Let’s pretend for a moment that I’m telling you about a movie I’ve just seen. If I were to tell you that it was an animated/live-action film noir starring Brad Pitt, set in a dark and dangerous world that was basically “Toontown meets Vegas meets Hell”, you might rightfully think this was a pretty cool picture. Unfortunately, once you actually got around to seeing it for yourself you would almost certainly be disappointed with the result. Such is the case with one of the weirdest, wildest animated films to come out of the ’90s, Cool World.
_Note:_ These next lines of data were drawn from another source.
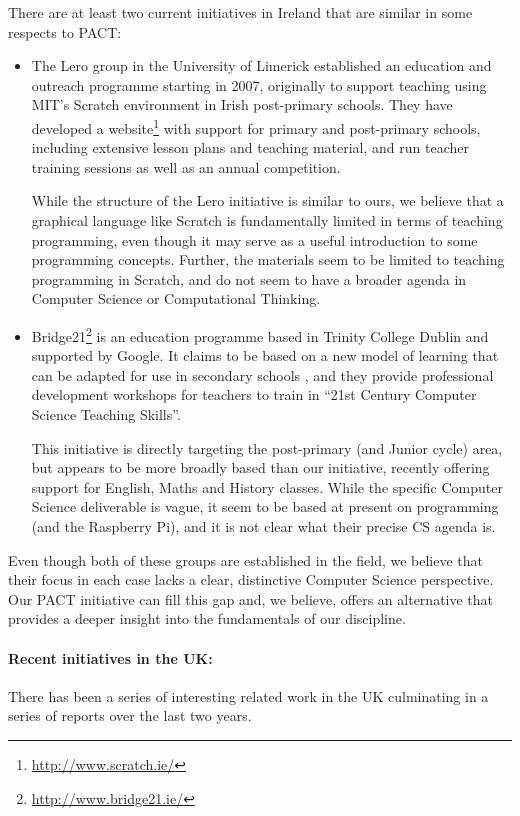 \documentclass[a4paper]{article}
\begin{document}
There are at least two current initiatives in Ireland that are similar in some respects to PACT:

\begin{itemize}

\item The Lero group in the University of Limerick  established an education and outreach programme starting in 2007, originally to support teaching using MIT's Scratch environment in Irish post-primary schools.  They have developed a website\footnote{\url{http://www.scratch.ie/}}
with support for primary and post-primary schools, including extensive lesson plans and teaching material, and run teacher training sessions as well as an annual competition.

While the structure of the Lero initiative is similar to ours, we believe that a graphical language like Scratch is fundamentally limited in terms of teaching programming, even though it may serve as a useful introduction to some programming concepts.  Further, the materials seem to be limited to teaching programming in Scratch, and do not seem to have a broader agenda in Computer Science or Computational Thinking.

\item Bridge21\footnote{\url{http://www.bridge21.ie/}} is an education programme based in Trinity College Dublin and supported by Google.  It claims to be based on a new model of learning that can be adapted for use in secondary schools \cite{conneely13}, and they provide professional development workshops for teachers to train in ``21st Century Computer Science Teaching Skills''. 

This initiative is directly targeting the post-primary (and Junior cycle) area, but appears to be more broadly based than our initiative, recently offering support for English, Maths and History classes.  While the specific Computer Science deliverable is vague, it seem to be based at present on programming (and the Raspberry Pi), and it is not clear what their precise CS agenda is.
\end{itemize}

Even though both of these groups are established in the field, we believe that their focus in each case lacks a clear, distinctive Computer Science perspective.  Our PACT initiative can fill this gap and, we believe, offers an alternative that provides a deeper insight into the fundamentals of our discipline.



\paragraph{Recent initiatives in the UK:}  There has been a series of interesting related work in the UK culminating in a series of reports over the last two years.
\end{document}
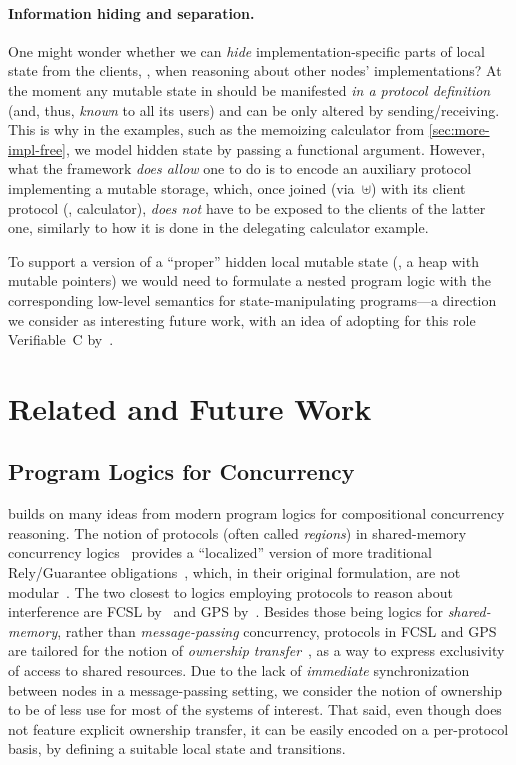 \paragraph{Information hiding and separation.~}

One might wonder whether we can \emph{hide} implementation-specific
parts of local state from the clients, \eg, when reasoning about other
nodes' implementations?
%
At the moment any mutable state in \disel should be manifested
\emph{in a protocol definition} (and, thus, \emph{known} to all its
users) and can be only altered by sending/receiving. This is why in
the examples, such as the memoizing calculator from
\cref{sec:more-impl-free}, we model hidden state by passing a
functional argument. However, what the framework \emph{does allow} one
to do is to encode an auxiliary protocol implementing a mutable
storage, which, once joined (via~$\uplus$) with its client protocol
(\eg, calculator), \emph{does not} have to be exposed to the clients
of the latter one, similarly to how it is done in the delegating
calculator example.

To support a version of a ``proper'' hidden local mutable state (\ie,
a heap with mutable pointers) we would need to formulate a nested
program logic with the corresponding low-level semantics for
state-manipulating programs---a direction we consider as interesting
future work, with an idea of adopting for this role Verifiable~C
by~\citet{Appel-al:BOOK14}.


\section{Related and Future Work}
\label{sec:related}

\subsection{Program Logics for Concurrency}

\disel builds on many ideas from modern program logics for
compositional concurrency reasoning.
%
The notion of protocols (often called \emph{regions}) in shared-memory
concurrency
logics~\cite{Turon-al:POPL13,DinsdaleYoung-al:ECOOP10,Nanevski-al:ESOP14,Turon-al:OOPSLA14,Raad-al:ESOP15,Svendsen-Birkedal:ESOP14}
provides a ``localized'' version of more traditional Rely/Guarantee
obligations~\cite{Jones:TOPLAS83}, which, in their original
formulation, are not
modular~\cite{Vafeiadis-Parkinson:CONCUR07,Feng:POPL09,Feng-al:ESOP07}.
%
The two closest to \disel logics employing protocols to reason about
interference are FCSL by~\citet{Nanevski-al:ESOP14} and GPS
by~\citet{Turon-al:OOPSLA14}. Besides those being logics for
\emph{shared-memory}, rather than \emph{message-passing} concurrency,
protocols in FCSL and GPS are tailored for the notion of
\emph{ownership transfer}~\cite{OHearn:TCS07}, as a way to express
exclusivity of access to shared resources.
%
Due to the lack of \emph{immediate} synchronization between nodes in a
message-passing setting, we consider the notion of ownership to be of
less use for most of the systems of interest. That said, even though
\disel does not feature explicit ownership transfer, it can be easily
encoded on a per-protocol basis, by defining a suitable local state
and transitions.

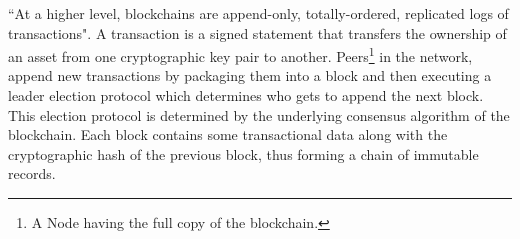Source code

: 	``At a higher level, blockchains are append-only, totally-ordered, replicated logs of transactions"\cite{bonneau2015research}. A transaction is a signed statement that transfers the ownership of an asset from one cryptographic key pair to another. Peers\footnote{A Node having the full copy of the blockchain.} in the network, append new transactions by packaging them into a block and then executing a leader election protocol which determines who gets to append the next block\cite{nelson2016extending}. This election protocol is determined by the underlying consensus algorithm of the blockchain. Each block contains some transactional data along with the cryptographic hash of the previous block, thus forming a chain of immutable records.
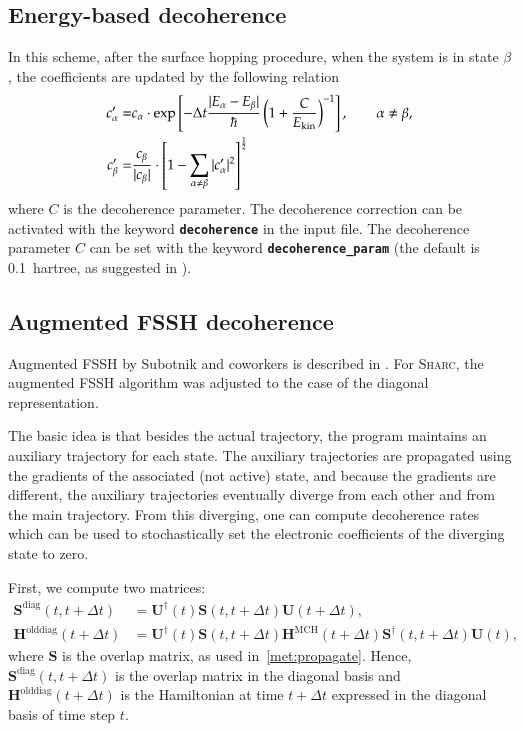 \documentclass[a4paper,10pt,DIV=15,openany]{scrbook}
\newcommand{\sharc}{\textsc{Sharc}}
\newcommand{\ttt}[1]{\textbf{\texttt{#1}}}
\newcommand{\VEC}[1]{\ensuremath{\mathbf{#1}}}
\begin{document}
\subsection{Energy-based decoherence}

In this scheme, after the surface hopping procedure, when the system is in state $\beta$, the coefficients are updated by the following relation
\begin{align}
  c_\alpha^\prime=&
  c_\alpha\cdot\exp
  \left[
    -\Delta t\frac{|E_\alpha-E_\beta|}{\hbar}
    \left(
      1+\frac{C}{E_{\text{kin}}}
    \right)^{-1}
  \right],\qquad \alpha\neq\beta,\\
  c_\beta^\prime=&
  \frac{c_\beta}{|c_\beta|}\cdot
  \left[
    1-\sum\limits_{\alpha\neq\beta}^{\vphantom{\alpha}} |c^\prime_\alpha|^2
  \right]^{\frac{1}{2}}
\end{align}
where $C$ is the decoherence parameter. The decoherence correction can be activated with the keyword \ttt{decoherence} in the input file. The decoherence parameter $C$ can be set with the keyword \ttt{decoherence\_param} (the default is 0.1~hartree, as suggested in \cite{Granucci2010JCP}).



\subsection{Augmented FSSH decoherence}

Augmented FSSH by Subotnik and coworkers is described in \cite{Jain2016JCTC}.
For \sharc, the augmented FSSH algorithm was adjusted to the case of the diagonal representation.

The basic idea is that besides the actual trajectory, the program maintains an auxiliary trajectory for each state.
The auxiliary trajectories are propagated using the gradients of the associated (not active) state, and because the gradients are different, the auxiliary trajectories eventually diverge from each other and from the main trajectory.
From this diverging, one can compute decoherence rates which can be used to stochastically set the electronic coefficients of the diverging state to zero.

First, we compute two matrices:
\begin{align}
  \VEC{S}^\text{diag}(t,t+\Delta t)&=\VEC{U}^\dagger(t)\VEC{S}(t,t+\Delta t)\VEC{U}(t+\Delta t),\\
  \VEC{H}^\text{olddiag}(t+\Delta t)&=\VEC{U}^\dagger(t)\VEC{S}(t,t+\Delta t)\VEC{H}^\text{MCH}(t+\Delta t)\VEC{S}^\dagger(t,t+\Delta t)\VEC{U}(t),
\end{align}
where $\VEC{S}$ is the overlap matrix, as used in~\ref{met:propagate}.
Hence, $\VEC{S}^\text{diag}(t,t+\Delta t)$ is the overlap matrix in the diagonal basis and $\VEC{H}^\text{olddiag}(t+\Delta t)$ is the Hamiltonian at time $t+\Delta t$ expressed in the diagonal basis of time step $t$.
\end{document}
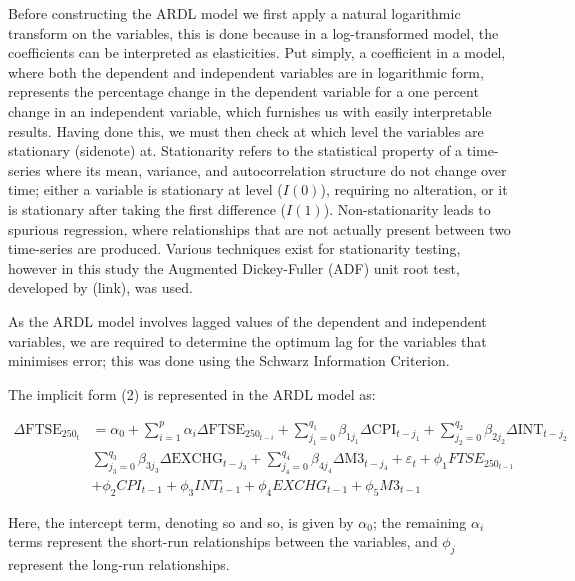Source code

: \documentclass[12pt,a4paper]{article}
\begin{document}
Before constructing the ARDL model we first apply a natural logarithmic transform
on the variables, this is done because in a log-transformed model,
the coefficients can be interpreted as elasticities. Put simply, 
a coefficient in a model, where both the dependent and independent variables
are in logarithmic form, represents the percentage change in the 
dependent variable for a one percent change in an independent variable, 
which furnishes us with easily interpretable results. Having done this,
we must then check at which level the variables are stationary (sidenote) at.
Stationarity refers to the statistical property of a time-series where 
its mean, variance, and autocorrelation structure do not change over time; 
either a variable is stationary at level ($I(0)$), requiring no alteration,
or it is stationary after taking the first difference ($I(1)$). 
Non-stationarity leads to spurious regression, where relationships that 
are not actually present between two time-series are produced. Various
techniques exist for stationarity testing, however in this study the 
Augmented Dickey-Fuller (ADF) unit root test, developed by (link), was used. 

As the ARDL model involves lagged values of the dependent and independent 
variables, we are required to determine the optimum lag for the variables 
that minimises error; this was done using the Schwarz
Information Criterion.

The implicit form (2) is represented in the ARDL model as:

\begin{align*}
    \Delta \text{FTSE}_{250_t} &= \alpha_0 + \sum_{i=1}^{p} \alpha_i \Delta \text{FTSE}_{250_{t-i}} + \sum_{j_{1}=0}^{q_1} \beta_{1j_{1}} \Delta \text{CPI}_{t-j_{1}} + \sum_{j_{2}=0}^{q_2} \beta_{2j_{2}} \Delta \text{INT}_{t-j_{2}} \\
                               & \sum_{j_{3}=0}^{q_3} \beta_{3j_{3}} \Delta \text{EXCHG}_{t-j_{3}} + \sum_{j_{4}=0}^{q_4} \beta_{4j_{4}} \Delta \text{M3}_{t-j_{4}} + \varepsilon_t + \phi_{1} FTSE_{250_{t-1}} \\
                               & + \phi_{2} CPI_{t-1} + \phi_{3} INT_{t-1} +\phi_4 EXCHG_{t-1} + \phi_5 M3_{t-1}
\end{align*}

Here, the intercept term, denoting so and so, is given by $\alpha_0$; the 
remaining $\alpha_i$ terms represent the short-run relationships 
between the variables, and $\phi_j$ represent the long-run relationships. 
\end{document}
Cool World is a movie I have a complicated relationship with. It’s an obviously flawed film, preserving its creator’s subversive streak but drowning out his signature voice and the social commentary that was central to his best films, and the experience making it permanently soured its creator on working with Hollywood—and despite said flaws, it’s one that I happen to have a particular soft spot for.

To understand Cool World, first you have to be familiar with one name: Ralph Bakshi. Bakshi is a pioneer in the field of animation, almost singlehandedly creating the idea of animation that was aimed strictly at adults. If it wasn’t for the subversive work that Bakshi has done, we likely wouldn’t have the likes of The Simpsons, South Park, Rick and Morty, or really any animation that’s aimed strictly at a grown-up audience.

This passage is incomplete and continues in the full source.